Not at all! It's the other way round. Harmonics are those overtones that are integer multiples of the fundamental. You can have other, non-harmonic, overtones.
Just to make sure I've got it: harmonics will always sound like (be?) octaves relative to the fundamental. But all the less-dominant frequencies are overtones, even if I somehow get a tritone or something gross sounding.
Now what happens when I play a chord and get overtones out of the interaction between two strings or a choir? What's happening there?
> harmonics will always sound like (be?) octaves relative to the fundamental.
Since you mention "octave" here I want to point out that this is a common misconception. Harmonics are not just octaves of the fundamental. The octave scale is logarithmic but harmonics are linear and include all integer multiples.
If your fundamental is 100, the octaves are 200, 400, 800, 1600, .... But the harmonics are 200, 300, 400, 500, 600, ... There are many extra harmonics that aren't overtones.
This is important for many reasons, but a fun one is that you can use this in sound design by relying on a clever thing our brains can do. We are so good at doing frequency analysis in our heads that we can figure out what fundamental must be present even when it isn't. If you play sine waves at 200, 300, 400, 500, 600, etc. your brain can figure out that those would all be multiples of a 100-Hz fundamental, even though that fundamental isn't present [1].
This lets you do a neat trick where you hi-pass a sound to remove some of the lowest frequencies in order to make room in the mix for other bass sounds. Even though the sound loses its fundamental, listeners will still hear it as "functionally" having a bass register. (This is also why when you listen to music on a crappy tiny speaker, you still hear the bass as bass even though it's actually quite tinny and high-frequency.)
Not as I understand it. A harmonic is an integer multiple of the original frequency. An octave is a power of two. So the second and fourth harmonics are octaves. The third is not, though still on a normal western musical scale. The fifth is not even on the musical scale. The 12 note "well tempered" scale was and remains a fix to try to put some kind of order into all of this.
> Now what happens when I play a chord and get overtones out of the interaction between two strings or a choir? What's happening there?
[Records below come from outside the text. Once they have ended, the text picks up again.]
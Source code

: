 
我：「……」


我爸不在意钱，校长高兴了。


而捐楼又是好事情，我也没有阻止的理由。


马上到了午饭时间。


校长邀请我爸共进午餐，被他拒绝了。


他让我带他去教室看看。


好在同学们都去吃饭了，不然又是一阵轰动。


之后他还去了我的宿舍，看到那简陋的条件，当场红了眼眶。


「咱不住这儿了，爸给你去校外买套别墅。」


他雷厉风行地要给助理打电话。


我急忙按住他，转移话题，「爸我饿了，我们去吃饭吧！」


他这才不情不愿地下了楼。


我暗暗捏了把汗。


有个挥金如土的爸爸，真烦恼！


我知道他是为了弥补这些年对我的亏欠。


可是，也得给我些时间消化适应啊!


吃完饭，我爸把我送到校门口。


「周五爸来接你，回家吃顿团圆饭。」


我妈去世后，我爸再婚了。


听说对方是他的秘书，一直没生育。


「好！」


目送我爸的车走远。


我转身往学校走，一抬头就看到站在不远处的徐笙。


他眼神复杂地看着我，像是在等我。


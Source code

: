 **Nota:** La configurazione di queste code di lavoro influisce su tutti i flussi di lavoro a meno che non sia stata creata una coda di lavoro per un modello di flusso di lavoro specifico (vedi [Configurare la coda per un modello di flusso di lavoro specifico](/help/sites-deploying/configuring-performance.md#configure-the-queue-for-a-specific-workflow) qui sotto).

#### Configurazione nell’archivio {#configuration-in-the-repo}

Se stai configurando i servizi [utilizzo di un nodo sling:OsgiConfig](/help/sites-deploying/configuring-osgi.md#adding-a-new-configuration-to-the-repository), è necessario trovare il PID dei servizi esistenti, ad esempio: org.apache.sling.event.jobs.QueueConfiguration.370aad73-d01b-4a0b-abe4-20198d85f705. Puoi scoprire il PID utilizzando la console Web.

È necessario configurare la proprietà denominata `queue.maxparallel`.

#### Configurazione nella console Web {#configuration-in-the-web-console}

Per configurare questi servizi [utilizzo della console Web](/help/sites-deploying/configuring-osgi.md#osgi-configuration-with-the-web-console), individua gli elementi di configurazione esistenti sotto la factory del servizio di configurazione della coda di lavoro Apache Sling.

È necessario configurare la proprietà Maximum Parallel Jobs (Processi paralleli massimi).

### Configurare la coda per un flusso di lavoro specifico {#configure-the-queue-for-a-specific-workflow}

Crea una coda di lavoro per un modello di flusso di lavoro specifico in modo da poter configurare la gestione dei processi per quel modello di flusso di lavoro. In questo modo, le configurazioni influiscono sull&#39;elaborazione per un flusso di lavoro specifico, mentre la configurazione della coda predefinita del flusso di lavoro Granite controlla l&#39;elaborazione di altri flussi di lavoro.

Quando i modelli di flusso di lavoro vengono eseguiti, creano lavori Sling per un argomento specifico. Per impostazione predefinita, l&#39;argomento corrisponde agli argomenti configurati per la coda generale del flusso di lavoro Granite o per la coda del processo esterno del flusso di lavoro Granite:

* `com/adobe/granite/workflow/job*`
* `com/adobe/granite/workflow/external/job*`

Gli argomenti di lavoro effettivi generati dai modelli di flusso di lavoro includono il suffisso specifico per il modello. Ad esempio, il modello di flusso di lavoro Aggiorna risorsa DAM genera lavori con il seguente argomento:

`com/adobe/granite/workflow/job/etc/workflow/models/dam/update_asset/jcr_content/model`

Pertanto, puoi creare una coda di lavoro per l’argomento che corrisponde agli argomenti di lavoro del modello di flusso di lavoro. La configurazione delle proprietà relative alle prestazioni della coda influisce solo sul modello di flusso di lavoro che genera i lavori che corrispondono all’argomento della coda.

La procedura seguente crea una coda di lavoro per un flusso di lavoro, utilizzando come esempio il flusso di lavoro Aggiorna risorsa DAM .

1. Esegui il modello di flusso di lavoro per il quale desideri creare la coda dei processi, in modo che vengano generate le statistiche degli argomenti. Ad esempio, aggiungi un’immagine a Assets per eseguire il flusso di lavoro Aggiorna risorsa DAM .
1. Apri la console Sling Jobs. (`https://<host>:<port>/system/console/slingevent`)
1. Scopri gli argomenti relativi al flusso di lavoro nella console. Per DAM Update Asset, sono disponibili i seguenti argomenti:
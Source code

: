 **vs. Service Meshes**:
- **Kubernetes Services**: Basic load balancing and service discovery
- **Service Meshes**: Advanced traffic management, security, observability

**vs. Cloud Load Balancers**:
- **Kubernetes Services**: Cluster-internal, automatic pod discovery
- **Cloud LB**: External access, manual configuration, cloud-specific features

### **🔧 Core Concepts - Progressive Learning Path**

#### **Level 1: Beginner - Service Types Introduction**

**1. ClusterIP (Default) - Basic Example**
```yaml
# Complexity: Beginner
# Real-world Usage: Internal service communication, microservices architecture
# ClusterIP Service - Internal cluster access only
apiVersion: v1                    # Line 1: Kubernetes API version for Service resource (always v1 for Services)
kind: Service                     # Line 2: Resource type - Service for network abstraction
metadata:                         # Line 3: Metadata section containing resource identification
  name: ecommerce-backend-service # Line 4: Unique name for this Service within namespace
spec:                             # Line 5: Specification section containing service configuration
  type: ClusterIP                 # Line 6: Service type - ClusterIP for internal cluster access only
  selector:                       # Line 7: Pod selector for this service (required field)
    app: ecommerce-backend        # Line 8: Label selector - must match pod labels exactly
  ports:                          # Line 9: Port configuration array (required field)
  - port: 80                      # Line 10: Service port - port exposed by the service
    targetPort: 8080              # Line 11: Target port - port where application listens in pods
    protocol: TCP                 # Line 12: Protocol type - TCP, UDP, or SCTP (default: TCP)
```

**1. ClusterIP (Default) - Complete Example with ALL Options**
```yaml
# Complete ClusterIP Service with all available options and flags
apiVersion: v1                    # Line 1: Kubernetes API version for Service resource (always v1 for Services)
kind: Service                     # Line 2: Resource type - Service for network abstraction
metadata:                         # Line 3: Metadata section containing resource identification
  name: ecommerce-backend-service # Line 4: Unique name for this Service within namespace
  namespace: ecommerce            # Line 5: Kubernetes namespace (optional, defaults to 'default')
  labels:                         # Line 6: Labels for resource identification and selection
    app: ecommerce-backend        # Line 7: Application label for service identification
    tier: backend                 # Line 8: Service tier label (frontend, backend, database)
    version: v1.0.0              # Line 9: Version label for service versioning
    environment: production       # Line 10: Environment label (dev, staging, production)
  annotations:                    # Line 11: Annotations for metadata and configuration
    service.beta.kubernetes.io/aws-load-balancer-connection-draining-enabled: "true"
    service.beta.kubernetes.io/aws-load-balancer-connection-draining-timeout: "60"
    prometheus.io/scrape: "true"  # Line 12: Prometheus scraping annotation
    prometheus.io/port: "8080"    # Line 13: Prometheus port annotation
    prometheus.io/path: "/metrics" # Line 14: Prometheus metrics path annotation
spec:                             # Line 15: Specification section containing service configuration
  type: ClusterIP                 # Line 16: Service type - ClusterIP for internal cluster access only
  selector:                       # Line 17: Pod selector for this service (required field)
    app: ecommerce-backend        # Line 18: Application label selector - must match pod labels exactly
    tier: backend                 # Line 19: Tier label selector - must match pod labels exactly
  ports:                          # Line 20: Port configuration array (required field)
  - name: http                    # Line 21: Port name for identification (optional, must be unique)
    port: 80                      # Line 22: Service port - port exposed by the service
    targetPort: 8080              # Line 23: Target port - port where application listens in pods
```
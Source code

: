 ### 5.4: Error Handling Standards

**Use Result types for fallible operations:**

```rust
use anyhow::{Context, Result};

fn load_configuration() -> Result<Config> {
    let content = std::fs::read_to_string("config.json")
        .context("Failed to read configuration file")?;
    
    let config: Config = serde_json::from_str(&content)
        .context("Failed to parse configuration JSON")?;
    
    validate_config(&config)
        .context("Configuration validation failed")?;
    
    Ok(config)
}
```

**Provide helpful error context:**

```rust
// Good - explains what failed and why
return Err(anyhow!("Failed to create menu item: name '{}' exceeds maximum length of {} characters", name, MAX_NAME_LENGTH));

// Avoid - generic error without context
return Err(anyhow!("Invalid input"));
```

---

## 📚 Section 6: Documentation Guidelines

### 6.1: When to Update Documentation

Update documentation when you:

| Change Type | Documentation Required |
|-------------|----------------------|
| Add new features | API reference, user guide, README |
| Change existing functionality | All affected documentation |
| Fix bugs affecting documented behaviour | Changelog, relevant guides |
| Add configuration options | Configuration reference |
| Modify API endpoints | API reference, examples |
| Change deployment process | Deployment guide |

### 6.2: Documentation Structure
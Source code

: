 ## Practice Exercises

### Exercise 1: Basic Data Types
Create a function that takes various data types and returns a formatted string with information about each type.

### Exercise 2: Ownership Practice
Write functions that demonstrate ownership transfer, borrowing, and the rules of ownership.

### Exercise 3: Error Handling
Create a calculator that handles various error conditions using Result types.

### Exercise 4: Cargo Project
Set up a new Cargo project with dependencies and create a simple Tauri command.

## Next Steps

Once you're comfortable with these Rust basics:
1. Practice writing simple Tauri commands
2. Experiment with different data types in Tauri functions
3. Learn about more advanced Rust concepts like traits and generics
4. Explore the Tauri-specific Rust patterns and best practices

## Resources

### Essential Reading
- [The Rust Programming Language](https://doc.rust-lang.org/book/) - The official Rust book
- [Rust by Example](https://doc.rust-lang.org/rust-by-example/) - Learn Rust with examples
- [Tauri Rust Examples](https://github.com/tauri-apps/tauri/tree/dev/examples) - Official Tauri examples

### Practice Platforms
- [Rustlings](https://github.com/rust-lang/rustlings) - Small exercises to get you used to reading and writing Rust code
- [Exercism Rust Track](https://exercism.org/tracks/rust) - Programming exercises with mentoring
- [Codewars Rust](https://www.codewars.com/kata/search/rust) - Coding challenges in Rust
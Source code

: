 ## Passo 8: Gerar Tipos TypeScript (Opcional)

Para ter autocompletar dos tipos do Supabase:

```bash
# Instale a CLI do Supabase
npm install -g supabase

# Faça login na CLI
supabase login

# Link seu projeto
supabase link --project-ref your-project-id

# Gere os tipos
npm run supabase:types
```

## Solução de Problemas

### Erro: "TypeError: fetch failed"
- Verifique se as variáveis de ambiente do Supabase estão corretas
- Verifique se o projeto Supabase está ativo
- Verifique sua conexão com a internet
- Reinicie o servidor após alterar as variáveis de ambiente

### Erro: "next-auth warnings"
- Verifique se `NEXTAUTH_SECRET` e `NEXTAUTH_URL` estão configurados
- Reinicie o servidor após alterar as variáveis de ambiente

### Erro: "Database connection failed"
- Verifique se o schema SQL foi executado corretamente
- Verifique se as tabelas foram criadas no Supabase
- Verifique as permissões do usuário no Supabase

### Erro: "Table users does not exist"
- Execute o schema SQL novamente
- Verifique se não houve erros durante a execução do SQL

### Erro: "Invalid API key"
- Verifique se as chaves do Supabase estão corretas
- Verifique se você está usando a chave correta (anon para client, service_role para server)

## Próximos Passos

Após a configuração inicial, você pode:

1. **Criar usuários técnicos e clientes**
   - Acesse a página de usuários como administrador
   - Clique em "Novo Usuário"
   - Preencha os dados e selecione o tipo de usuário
Nothing. Sound superposition is linear. There's no interference between different frequencies. By playing several strings together you obtain the sum of the sounds played by each of them separately. No new frequencies can appear.
Overly simplistic. You can get beats when you combined two nearby frequencies. The beats have a frequency and are audible. Similarly, sounds can be reinforced or hidden in the interaction between instruments; it might be linear, but that does not say anything about what you actually hear.
Yes, you got it. Important is that a wave has a frequency and also a shape (e.g. sine, square, etc.). Even if the shape is different and the frequency is the same, the "pitch" is the same. The shape is the "timbre", or what makes the instruments sound different.
You can deconstruct any given sound wave into its partial sine waves. This is typically done using a Fourier Transform algorithm (FT).
Of course, we can also do it the other way around, create a signal out of many sine waves. In practice, this is called additive synthesis.
Instruments not only sound different because of the timbre. Another thing to look at is the loudness over time, e.g. when plucking a string. We usually do this with an ADSR representation (Attack, Decay, Sustain, Release).
Knowing these chracteristics is enough to recreate an instrument with a synthesizer. Of course, it gets more complex when there are inharmonics and if they are irregular (different depending on each tone). That's why synthesizing instruments realistically is a pretty time consuming science.
Not at all! It's the other way round. Harmonics are those overtones that are integer multiples of the fundamental. You can have other, non-harmonic, overtones.